Capítulo 7

Ryan no fue el único al que atrapó un sentimiento de aversión. Yo había visto niños maltratados y muertos de hambre. Los había visto después de que fueran golpeados, violados, asfixiados, sacudidos violentamente hasta morir, pero jamás en mi vida había visto nada parecido a lo que alguien les había hecho a esos dos niños pequeños encontrados en un cobertizo de St. Jovite.

Otros también habían recibido una llamada la noche anterior. Cuando llegué, a las ocho y cuarto, varias camionetas de la prensa habían ocupado sus posiciones fuera del edificio de la SQ; los cristales de las ventanillas se veían empañados y el humo salía de los tubos de escape.

A pesar de que una jornada laboral comienza normalmente a las ocho treinta, la actividad era evidente en la sala de autopsias más grande. Bertrand ya estaba allí, junto a otro numeroso grupo de detectives de la SQ y un fotógrafo de la Section d’Identité Judiciaire, la SIJ. Ryan aún no había llegado.

El examen externo estaba en marcha y sobre un escritorio se veía un grupo de instantáneas tomadas con una Polaroid. Habían llevado el cuerpo a rayos X y, cuando entré, LaManche estaba garabateando unas notas. Dejó de escribir y alzó la vista.

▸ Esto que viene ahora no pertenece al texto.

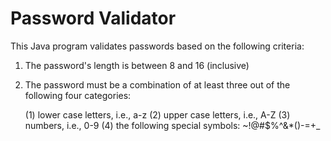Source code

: # Password Validator

This Java program validates passwords based on the following criteria: 
1. The password's length is between 8 and 16 (inclusive)
2. The password must be a combination of at least three out of the following four categories:

   (1) lower case letters, i.e., a-z
   (2) upper case letters, i.e., A-Z
   (3) numbers, i.e., 0-9
   (4) the following special symbols: ~!@#$%^&*()-=+_
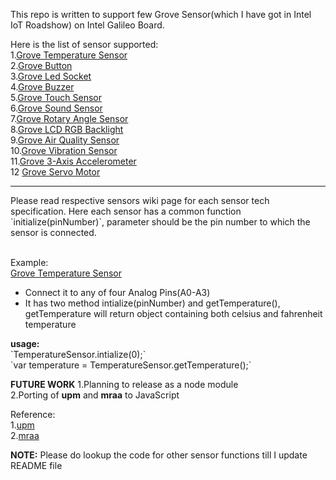This repo is written to support few Grove Sensor(which I have got in Intel IoT Roadshow) on Intel Galileo Board. 

Here is the list of sensor supported:<br>
1.<a href="http://www.seeedstudio.com/wiki/Grove_-_Temperature_Sensor">Grove Temperature Sensor</a><br>
2.<a href="http://www.seeedstudio.com/wiki/Grove_-_Button">Grove Button</a> <br>
3.<a href="http://www.seeedstudio.com/wiki/Grove_-_LED_Socket_Kit">Grove Led Socket</a><br>
4.<a href="http://www.seeedstudio.com/wiki/Grove_-_Buzzer">Grove Buzzer</a><br>
5.<a href="http://www.seeedstudio.com/wiki/Grove_-_Touch_Sensor">Grove Touch Sensor</a><br>
6.<a href="http://www.seeedstudio.com/wiki/Grove_-_Sound_Sensor">Grove Sound Sensor</a><br>
7.<a href="http://www.seeedstudio.com/wiki/Grove_-_Rotary_Angle_Sensor">Grove Rotary Angle Sensor</a><br>
8.<a href="http://www.seeedstudio.com/wiki/Grove_-_LCD_RGB_Backlight">Grove LCD RGB Backlight</a><br>
9.<a href="http://www.seeedstudio.com/wiki/Grove_-_Air_Quality_Sensor">Grove Air Quality Sensor</a><br>
10.<a href="http://www.seeedstudio.com/wiki/Piezo_Sensor_-_LDT1-028K_Lead_Attachments">Grove Vibration Sensor</a><br>
11.<a href="http://www.seeedstudio.com/wiki/Grove_-_3-Axis_Digital_Accelerometer(%C2%B11.5g)">Grove 3-Axis Accelerometer</a><br>
12 <a href="http://www.seeedstudio.com/wiki/Grove_-_Servo">Grove Servo Motor</a><br>

<hr>
Please read respective sensors wiki page for each sensor tech specification. Here each sensor has a common function `initialize(pinNumber)`, parameter should be the pin number to which the sensor is connected. <br><br>

Example:<br>
<a href="http://www.seeedstudio.com/wiki/Grove_-_Temperature_Sensor">Grove Temperature Sensor</a><br>
<ul>
<li>Connect it to any of four Analog Pins(A0-A3)</li>
<li>It has two method intialize(pinNumber) and getTemperature(), getTemperature will return object containing both celsius and fahrenheit temperature
</ul>
<b>usage:</b><br>
          `TemperatureSensor.intialize(0);`<br>
          `var temperature = TemperatureSensor.getTemperature();`<br>


<b>FUTURE WORK</b>
1.Planning to release as a node module<br>
2.Porting of <b>upm</b> and <b>mraa</b> to JavaScript<br>

Reference:<br>
1.<a href="https://github.com/intel-iot-devkit/upm/">upm</a><br>
2.<a href="https://github.com/intel-iot-devkit/mraa">mraa</a><br>

<b>NOTE:</b>
Please do lookup the code for other sensor functions till I update README file
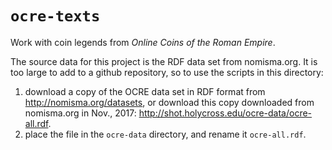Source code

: # `ocre-texts`

Work with coin legends from *Online Coins of the Roman Empire*.

The source data for this project is the RDF data set from nomisma.org.  It is too large to add to a github repository, so to use the scripts in this directory:

1. download a copy of the OCRE data set in RDF format from <http://nomisma.org/datasets>, or download this copy downloaded from nomisma.org in Nov., 2017: <http://shot.holycross.edu/ocre-data/ocre-all.rdf>.
2. place the file in the `ocre-data` directory, and rename it `ocre-all.rdf`.
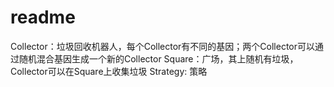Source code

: # readme

Collector：垃圾回收机器人，每个Collector有不同的基因；两个Collector可以通过随机混合基因生成一个新的Collector
Square：广场，其上随机有垃圾，Collector可以在Square上收集垃圾
Strategy: 策略
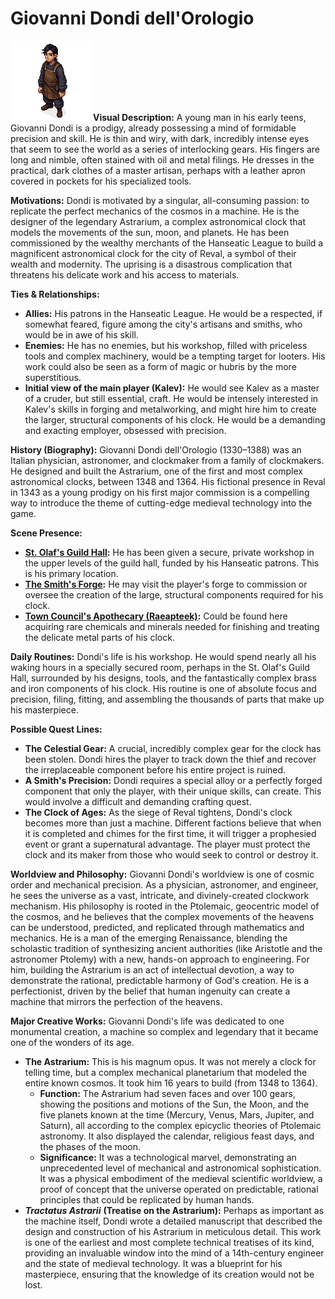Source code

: # Giovanni Dondi dell'Orologio
![alt text](image-12.png)
**Visual Description:**
A young man in his early teens, Giovanni Dondi is a prodigy, already possessing a mind of formidable precision and skill. He is thin and wiry, with dark, incredibly intense eyes that seem to see the world as a series of interlocking gears. His fingers are long and nimble, often stained with oil and metal filings. He dresses in the practical, dark clothes of a master artisan, perhaps with a leather apron covered in pockets for his specialized tools.

**Motivations:**
Dondi is motivated by a singular, all-consuming passion: to replicate the perfect mechanics of the cosmos in a machine. He is the designer of the legendary Astrarium, a complex astronomical clock that models the movements of the sun, moon, and planets. He has been commissioned by the wealthy merchants of the Hanseatic League to build a magnificent astronomical clock for the city of Reval, a symbol of their wealth and modernity. The uprising is a disastrous complication that threatens his delicate work and his access to materials.

**Ties & Relationships:**
*   **Allies:** His patrons in the Hanseatic League. He would be a respected, if somewhat feared, figure among the city's artisans and smiths, who would be in awe of his skill.
*   **Enemies:** He has no enemies, but his workshop, filled with priceless tools and complex machinery, would be a tempting target for looters. His work could also be seen as a form of magic or hubris by the more superstitious.
*   **Initial view of the main player (Kalev):** He would see Kalev as a master of a cruder, but still essential, craft. He would be intensely interested in Kalev's skills in forging and metalworking, and might hire him to create the larger, structural components of his clock. He would be a demanding and exacting employer, obsessed with precision.

**History (Biography):**
Giovanni Dondi dell'Orologio (1330–1388) was an Italian physician, astronomer, and clockmaker from a family of clockmakers. He designed and built the Astrarium, one of the first and most complex astronomical clocks, between 1348 and 1364. His fictional presence in Reval in 1343 as a young prodigy on his first major commission is a compelling way to introduce the theme of cutting-edge medieval technology into the game.

**Scene Presence:**
*   **[St. Olaf's Guild Hall](../../scenes/revel_north_west_quarter_merchants/st_olafs_guild_hall.md):** He has been given a secure, private workshop in the upper levels of the guild hall, funded by his Hanseatic patrons. This is his primary location.
*   **[The Smith's Forge](../../scenes/revel_east/forge/forge.md):** He may visit the player's forge to commission or oversee the creation of the large, structural components required for his clock.
*   **[Town Council's Apothecary (Raeapteek)](../../scenes/revel_central_quarter/apothecary.md):** Could be found here acquiring rare chemicals and minerals needed for finishing and treating the delicate metal parts of his clock.

**Daily Routines:**
Dondi's life is his workshop. He would spend nearly all his waking hours in a specially secured room, perhaps in the St. Olaf's Guild Hall, surrounded by his designs, tools, and the fantastically complex brass and iron components of his clock. His routine is one of absolute focus and precision, filing, fitting, and assembling the thousands of parts that make up his masterpiece.

**Possible Quest Lines:**
*   **The Celestial Gear:** A crucial, incredibly complex gear for the clock has been stolen. Dondi hires the player to track down the thief and recover the irreplaceable component before his entire project is ruined.
*   **A Smith's Precision:** Dondi requires a special alloy or a perfectly forged component that only the player, with their unique skills, can create. This would involve a difficult and demanding crafting quest.
*   **The Clock of Ages:** As the siege of Reval tightens, Dondi's clock becomes more than just a machine. Different factions believe that when it is completed and chimes for the first time, it will trigger a prophesied event or grant a supernatural advantage. The player must protect the clock and its maker from those who would seek to control or destroy it.

**Worldview and Philosophy:**
Giovanni Dondi's worldview is one of cosmic order and mechanical precision. As a physician, astronomer, and engineer, he sees the universe as a vast, intricate, and divinely-created clockwork mechanism. His philosophy is rooted in the Ptolemaic, geocentric model of the cosmos, and he believes that the complex movements of the heavens can be understood, predicted, and replicated through mathematics and mechanics. He is a man of the emerging Renaissance, blending the scholastic tradition of synthesizing ancient authorities (like Aristotle and the astronomer Ptolemy) with a new, hands-on approach to engineering. For him, building the Astrarium is an act of intellectual devotion, a way to demonstrate the rational, predictable harmony of God's creation. He is a perfectionist, driven by the belief that human ingenuity can create a machine that mirrors the perfection of the heavens.

**Major Creative Works:**
Giovanni Dondi's life was dedicated to one monumental creation, a machine so complex and legendary that it became one of the wonders of its age.
-   **The Astrarium:** This is his magnum opus. It was not merely a clock for telling time, but a complex mechanical planetarium that modeled the entire known cosmos. It took him 16 years to build (from 1348 to 1364).
    -   **Function:** The Astrarium had seven faces and over 100 gears, showing the positions and motions of the Sun, the Moon, and the five planets known at the time (Mercury, Venus, Mars, Jupiter, and Saturn), all according to the complex epicyclic theories of Ptolemaic astronomy. It also displayed the calendar, religious feast days, and the phases of the moon.
    -   **Significance:** It was a technological marvel, demonstrating an unprecedented level of mechanical and astronomical sophistication. It was a physical embodiment of the medieval scientific worldview, a proof of concept that the universe operated on predictable, rational principles that could be replicated by human hands.
-   ***Tractatus Astrarii*** **(Treatise on the Astrarium):** Perhaps as important as the machine itself, Dondi wrote a detailed manuscript that described the design and construction of his Astrarium in meticulous detail. This work is one of the earliest and most complete technical treatises of its kind, providing an invaluable window into the mind of a 14th-century engineer and the state of medieval technology. It was a blueprint for his masterpiece, ensuring that the knowledge of its creation would not be lost.
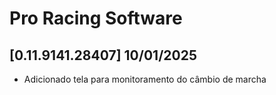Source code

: # Pro Racing Software

## [0.11.9141.28407] 10/01/2025

 - Adicionado tela para monitoramento do câmbio de marcha
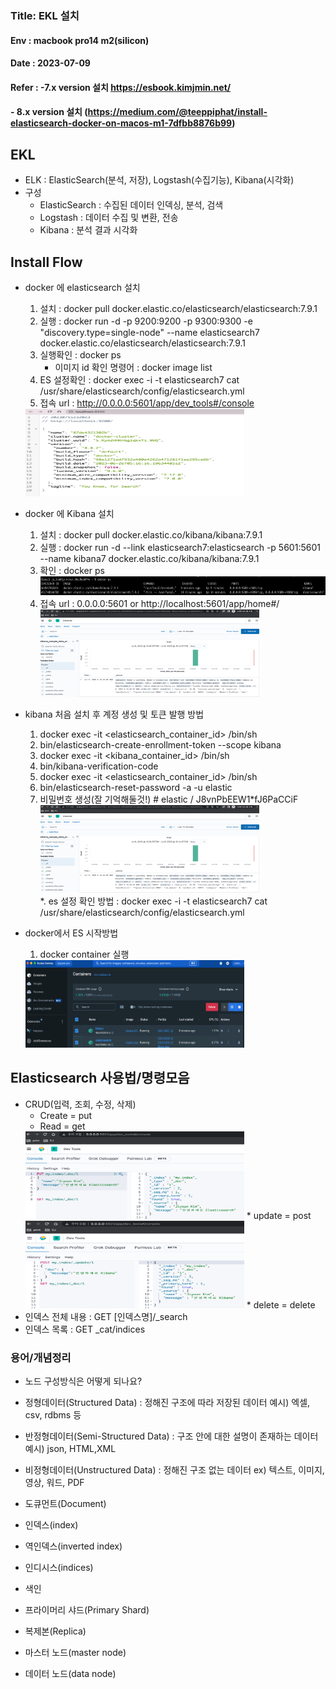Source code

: ### Title: EKL 설치
#### Env : macbook pro14 m2(silicon)
#### Date : 2023-07-09
#### Refer : -7.x version 설치  https://esbook.kimjmin.net/
####         - 8.x version 설치 (https://medium.com/@teeppiphat/install-elasticsearch-docker-on-macos-m1-7dfbb8876b99)


## EKL 
- ELK : ElasticSearch(분석, 저장), Logstash(수집기능), Kibana(시각화)
- 구성
   * ElasticSearch : 수집된 데이터 인덱싱, 분석, 검색
   * Logstash : 데이터 수집 및 변환, 전송
   * Kibana : 분석 결과 시각화
 

## Install Flow  
- docker 에 elasticsearch 설치
  1. 설치 : docker pull docker.elastic.co/elasticsearch/elasticsearch:7.9.1
  2. 실행 : docker run -d -p 9200:9200 -p 9300:9300 -e "discovery.type=single-node" --name elasticsearch7 docker.elastic.co/elasticsearch/elasticsearch:7.9.1
  3. 실행확인 : docker ps
     * 이미지 id 확인 명령어 : docker image list
  4. ES 설정확인 : docker exec -i -t elasticsearch7 cat /usr/share/elasticsearch/config/elasticsearch.yml
  5. 접속 url : http://0.0.0.0:5601/app/dev_tools#/console  
  <img src = "img/img_34.png" width = "350" height = "140"/>  

- docker 에 Kibana 설치
  1. 설치 : docker pull docker.elastic.co/kibana/kibana:7.9.1
  2. 실행 : docker run -d --link elasticsearch7:elasticsearch -p 5601:5601 --name kibana7 docker.elastic.co/kibana/kibana:7.9.1
  3. 확인 : docker ps
     <img src = "img/img_27.png" width = "1150" height = "30"/>
  4. 접속 url : 0.0.0.0:5601  or http://localhost:5601/app/home#/        
      <img src = "img/img_30.png" width = "350" height = "140"/>

- kibana 처음 설치 후 계정 생성 및 토큰 발행 방법
  1. docker exec -it <elasticsearch_container_id> /bin/sh
  2. bin/elasticsearch-create-enrollment-token --scope kibana
  3. docker exec -it <kibana_container_id> /bin/sh
  4. bin/kibana-verification-code
  5. docker exec -it <elasticsearch_container_id> /bin/sh
  6. bin/elasticsearch-reset-password -a -u elastic
  7. 비밀번호 생성(잘 기억해둘것!)   # elastic / J8vnPbEEW1*fJ6PaCCiF     
     <img src = "img/img_30.png" width = "350" height = "140"/>          
  *. es 설정 확인 방법 : docker exec -i -t elasticsearch7 cat /usr/share/elasticsearch/config/elasticsearch.yml
  

- docker에서 ES 시작방법
  1. docker container 실행       
  <img src = "img/img_31.png" width = "350" height = "140"/>        


## Elasticsearch 사용법/명령모음
   * CRUD(입력, 조회, 수정, 삭제)
     * Create = put    
     * Read = get       
     <img src = "img/img_28.png" width = "350" height = "140"/>         
     * update = post        
        <img src = "img/img_29.png" width = "350" height = "140"/>        
     * delete = delete         
   * 인덱스 전체 내용 : GET [인덱스명]/_search        
   * 인덱스 목록 : GET _cat/indices       




### 용어/개념정리
- 노드 구성방식은 어떻게 되나요?

- 정형데이터(Structured Data) : 정해진 구조에 따라 저장된 데이터    예시) 엑셀, csv, rdbms 등
- 반정형데이터(Semi-Structured Data) : 구조 안에 대한 설명이 존재하는 데이터        예시) json, HTML,XML
- 비정형데이터(Unstructured Data) : 정해진 구조 없는 데이터   ex) 텍스트, 이미지, 영상, 워드, PDF   
- 도큐먼트(Document)
- 인덱스(index)
- 역인덱스(inverted index)
- 인디시스(indices)
- 색인
- 프라이머리 샤드(Primary Shard)
- 복제본(Replica)
- 마스터 노드(master node)
- 데이터 노드(data node)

—Temperance, me alegro de verla. Necesitaré ayuda para establecer la edad de los pequeños.

Asentí.

—Es posible que haya una herramienta… —buscó la palabra más adecuada con la tensión dibujada en su rostro alargado de sabueso— inusual implicada en el caso.

Volví a asentir y fui a cambiarme. Ryan sonrió y me saludó cuando nos encontramos en el corredor. Tenía los ojos lacrimosos y las mejillas y la nariz rojas, como si hubiese recorrido a pie una considerable distancia en el intenso frío de la mañana.

Una vez en el vestuario traté de prepararme para lo que me esperaba. Un par de bebés asesinados ya era una situación bastante espantosa. ¿Qué había querido decir LaManche con «una herramienta inusual»?

Los casos en los que hay niños implicados siempre son muy difíciles para mí. Cuando mi hija era pequeña, después de cada asesinato de un niño debía combatir la urgencia de atar a Katy a mí con una correa para no perderla de vista.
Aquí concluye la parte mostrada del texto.